*Work instruction*: An exact copy of all the data is required.

----- The input -----

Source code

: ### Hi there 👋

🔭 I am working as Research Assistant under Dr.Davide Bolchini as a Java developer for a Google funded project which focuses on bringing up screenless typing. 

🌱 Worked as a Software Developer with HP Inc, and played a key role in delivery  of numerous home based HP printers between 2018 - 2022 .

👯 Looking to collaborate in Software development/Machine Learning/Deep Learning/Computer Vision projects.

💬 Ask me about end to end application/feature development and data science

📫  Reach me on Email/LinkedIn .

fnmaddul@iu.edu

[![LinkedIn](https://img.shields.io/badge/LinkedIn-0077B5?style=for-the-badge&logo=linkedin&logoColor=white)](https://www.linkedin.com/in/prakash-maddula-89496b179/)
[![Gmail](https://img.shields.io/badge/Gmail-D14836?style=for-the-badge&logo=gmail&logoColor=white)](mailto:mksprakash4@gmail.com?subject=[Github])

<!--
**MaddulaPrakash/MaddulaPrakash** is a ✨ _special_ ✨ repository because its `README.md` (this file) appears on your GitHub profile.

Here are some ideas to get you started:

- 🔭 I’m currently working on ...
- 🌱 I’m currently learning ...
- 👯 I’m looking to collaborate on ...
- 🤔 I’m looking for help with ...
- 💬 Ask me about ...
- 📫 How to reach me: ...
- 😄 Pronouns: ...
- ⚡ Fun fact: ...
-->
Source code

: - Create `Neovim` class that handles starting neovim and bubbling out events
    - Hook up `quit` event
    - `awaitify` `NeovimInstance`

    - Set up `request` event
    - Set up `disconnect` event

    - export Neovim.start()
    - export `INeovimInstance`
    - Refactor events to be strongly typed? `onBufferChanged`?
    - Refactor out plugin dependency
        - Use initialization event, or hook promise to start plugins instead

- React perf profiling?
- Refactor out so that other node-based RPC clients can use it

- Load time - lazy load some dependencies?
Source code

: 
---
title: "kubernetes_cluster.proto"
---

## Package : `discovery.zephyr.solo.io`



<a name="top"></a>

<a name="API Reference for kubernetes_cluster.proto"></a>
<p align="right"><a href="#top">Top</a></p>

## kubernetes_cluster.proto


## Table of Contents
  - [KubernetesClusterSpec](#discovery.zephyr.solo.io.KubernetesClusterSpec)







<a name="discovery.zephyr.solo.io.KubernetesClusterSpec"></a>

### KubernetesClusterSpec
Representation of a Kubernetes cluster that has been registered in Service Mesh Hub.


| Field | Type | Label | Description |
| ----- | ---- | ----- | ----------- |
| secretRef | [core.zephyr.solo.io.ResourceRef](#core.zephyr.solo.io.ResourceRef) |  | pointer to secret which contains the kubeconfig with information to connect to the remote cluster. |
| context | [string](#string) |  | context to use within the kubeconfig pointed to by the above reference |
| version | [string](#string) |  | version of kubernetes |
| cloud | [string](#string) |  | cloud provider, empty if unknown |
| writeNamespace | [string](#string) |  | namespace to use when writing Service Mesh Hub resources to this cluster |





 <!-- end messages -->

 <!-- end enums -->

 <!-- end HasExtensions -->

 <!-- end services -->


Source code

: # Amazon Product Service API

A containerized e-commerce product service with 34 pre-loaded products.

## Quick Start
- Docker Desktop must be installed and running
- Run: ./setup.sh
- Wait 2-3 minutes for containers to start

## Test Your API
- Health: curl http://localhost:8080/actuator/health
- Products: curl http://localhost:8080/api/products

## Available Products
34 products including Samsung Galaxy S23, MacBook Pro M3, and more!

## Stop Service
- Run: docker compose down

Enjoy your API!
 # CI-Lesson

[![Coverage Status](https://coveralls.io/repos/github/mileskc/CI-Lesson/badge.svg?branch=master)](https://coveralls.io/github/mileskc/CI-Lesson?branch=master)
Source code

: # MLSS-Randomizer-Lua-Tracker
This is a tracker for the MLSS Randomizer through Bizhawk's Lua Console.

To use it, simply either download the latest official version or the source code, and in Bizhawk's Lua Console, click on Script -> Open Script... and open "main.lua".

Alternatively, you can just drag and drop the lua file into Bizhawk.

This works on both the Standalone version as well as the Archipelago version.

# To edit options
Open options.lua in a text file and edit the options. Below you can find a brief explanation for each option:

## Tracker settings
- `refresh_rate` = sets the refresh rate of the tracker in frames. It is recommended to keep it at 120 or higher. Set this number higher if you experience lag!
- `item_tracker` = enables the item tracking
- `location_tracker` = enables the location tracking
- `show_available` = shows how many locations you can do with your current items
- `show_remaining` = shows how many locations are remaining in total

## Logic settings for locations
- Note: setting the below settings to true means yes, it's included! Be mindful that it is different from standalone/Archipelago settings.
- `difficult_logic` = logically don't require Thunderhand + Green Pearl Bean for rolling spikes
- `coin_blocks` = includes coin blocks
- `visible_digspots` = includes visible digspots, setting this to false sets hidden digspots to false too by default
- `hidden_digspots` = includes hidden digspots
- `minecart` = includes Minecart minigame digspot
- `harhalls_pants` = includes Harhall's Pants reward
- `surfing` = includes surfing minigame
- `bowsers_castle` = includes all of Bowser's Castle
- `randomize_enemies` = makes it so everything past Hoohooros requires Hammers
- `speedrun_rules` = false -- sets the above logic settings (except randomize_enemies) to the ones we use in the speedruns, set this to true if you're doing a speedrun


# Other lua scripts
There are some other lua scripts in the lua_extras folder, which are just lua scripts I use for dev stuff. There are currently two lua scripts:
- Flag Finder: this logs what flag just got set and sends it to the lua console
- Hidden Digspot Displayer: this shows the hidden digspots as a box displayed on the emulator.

-----

*Expected output*:
Source code

: ### Hi there 👋

🔭 I am working as Research Assistant under Dr.Davide Bolchini as a Java developer for a Google funded project which focuses on bringing up screenless typing. 

🌱 Worked as a Software Developer with HP Inc, and played a key role in delivery  of numerous home based HP printers between 2018 - 2022 .

👯 Looking to collaborate in Software development/Machine Learning/Deep Learning/Computer Vision projects.

💬 Ask me about end to end application/feature development and data science

📫  Reach me on Email/LinkedIn .

fnmaddul@iu.edu

[![LinkedIn](https://img.shields.io/badge/LinkedIn-0077B5?style=for-the-badge&logo=linkedin&logoColor=white)](https://www.linkedin.com/in/prakash-maddula-89496b179/)
[![Gmail](https://img.shields.io/badge/Gmail-D14836?style=for-the-badge&logo=gmail&logoColor=white)](mailto:mksprakash4@gmail.com?subject=[Github])

<!--
**MaddulaPrakash/MaddulaPrakash** is a ✨ _special_ ✨ repository because its `README.md` (this file) appears on your GitHub profile.

Here are some ideas to get you started:

- 🔭 I’m currently working on ...
- 🌱 I’m currently learning ...
- 👯 I’m looking to collaborate on ...
- 🤔 I’m looking for help with ...
- 💬 Ask me about ...
- 📫 How to reach me: ...
- 😄 Pronouns: ...
- ⚡ Fun fact: ...
-->
Source code

: - Create `Neovim` class that handles starting neovim and bubbling out events
    - Hook up `quit` event
    - `awaitify` `NeovimInstance`

    - Set up `request` event
    - Set up `disconnect` event

    - export Neovim.start()
    - export `INeovimInstance`
    - Refactor events to be strongly typed? `onBufferChanged`?
    - Refactor out plugin dependency
        - Use initialization event, or hook promise to start plugins instead

- React perf profiling?
- Refactor out so that other node-based RPC clients can use it

- Load time - lazy load some dependencies?
Source code

: 
---
title: "kubernetes_cluster.proto"
---

## Package : `discovery.zephyr.solo.io`



<a name="top"></a>

<a name="API Reference for kubernetes_cluster.proto"></a>
<p align="right"><a href="#top">Top</a></p>

## kubernetes_cluster.proto


## Table of Contents
  - [KubernetesClusterSpec](#discovery.zephyr.solo.io.KubernetesClusterSpec)







<a name="discovery.zephyr.solo.io.KubernetesClusterSpec"></a>

### KubernetesClusterSpec
Representation of a Kubernetes cluster that has been registered in Service Mesh Hub.


| Field | Type | Label | Description |
| ----- | ---- | ----- | ----------- |
| secretRef | [core.zephyr.solo.io.ResourceRef](#core.zephyr.solo.io.ResourceRef) |  | pointer to secret which contains the kubeconfig with information to connect to the remote cluster. |
| context | [string](#string) |  | context to use within the kubeconfig pointed to by the above reference |
| version | [string](#string) |  | version of kubernetes |
| cloud | [string](#string) |  | cloud provider, empty if unknown |
| writeNamespace | [string](#string) |  | namespace to use when writing Service Mesh Hub resources to this cluster |





 <!-- end messages -->

 <!-- end enums -->

 <!-- end HasExtensions -->

 <!-- end services -->


Source code

: # Amazon Product Service API

A containerized e-commerce product service with 34 pre-loaded products.

## Quick Start
- Docker Desktop must be installed and running
- Run: ./setup.sh
- Wait 2-3 minutes for containers to start

## Test Your API
- Health: curl http://localhost:8080/actuator/health
- Products: curl http://localhost:8080/api/products

## Available Products
34 products including Samsung Galaxy S23, MacBook Pro M3, and more!

## Stop Service
- Run: docker compose down

Enjoy your API!
 # CI-Lesson

[![Coverage Status](https://coveralls.io/repos/github/mileskc/CI-Lesson/badge.svg?branch=master)](https://coveralls.io/github/mileskc/CI-Lesson?branch=master)
Source code

: # MLSS-Randomizer-Lua-Tracker
This is a tracker for the MLSS Randomizer through Bizhawk's Lua Console.

To use it, simply either download the latest official version or the source code, and in Bizhawk's Lua Console, click on Script -> Open Script... and open "main.lua".

Alternatively, you can just drag and drop the lua file into Bizhawk.

This works on both the Standalone version as well as the Archipelago version.

# To edit options
Open options.lua in a text file and edit the options. Below you can find a brief explanation for each option:

## Tracker settings
- `refresh_rate` = sets the refresh rate of the tracker in frames. It is recommended to keep it at 120 or higher. Set this number higher if you experience lag!
- `item_tracker` = enables the item tracking
- `location_tracker` = enables the location tracking
- `show_available` = shows how many locations you can do with your current items
- `show_remaining` = shows how many locations are remaining in total

## Logic settings for locations
- Note: setting the below settings to true means yes, it's included! Be mindful that it is different from standalone/Archipelago settings.
- `difficult_logic` = logically don't require Thunderhand + Green Pearl Bean for rolling spikes
- `coin_blocks` = includes coin blocks
- `visible_digspots` = includes visible digspots, setting this to false sets hidden digspots to false too by default
- `hidden_digspots` = includes hidden digspots
- `minecart` = includes Minecart minigame digspot
- `harhalls_pants` = includes Harhall's Pants reward
- `surfing` = includes surfing minigame
- `bowsers_castle` = includes all of Bowser's Castle
- `randomize_enemies` = makes it so everything past Hoohooros requires Hammers
- `speedrun_rules` = false -- sets the above logic settings (except randomize_enemies) to the ones we use in the speedruns, set this to true if you're doing a speedrun


# Other lua scripts
There are some other lua scripts in the lua_extras folder, which are just lua scripts I use for dev stuff. There are currently two lua scripts:
- Flag Finder: this logs what flag just got set and sends it to the lua console
- Hidden Digspot Displayer: this shows the hidden digspots as a box displayed on the emulator.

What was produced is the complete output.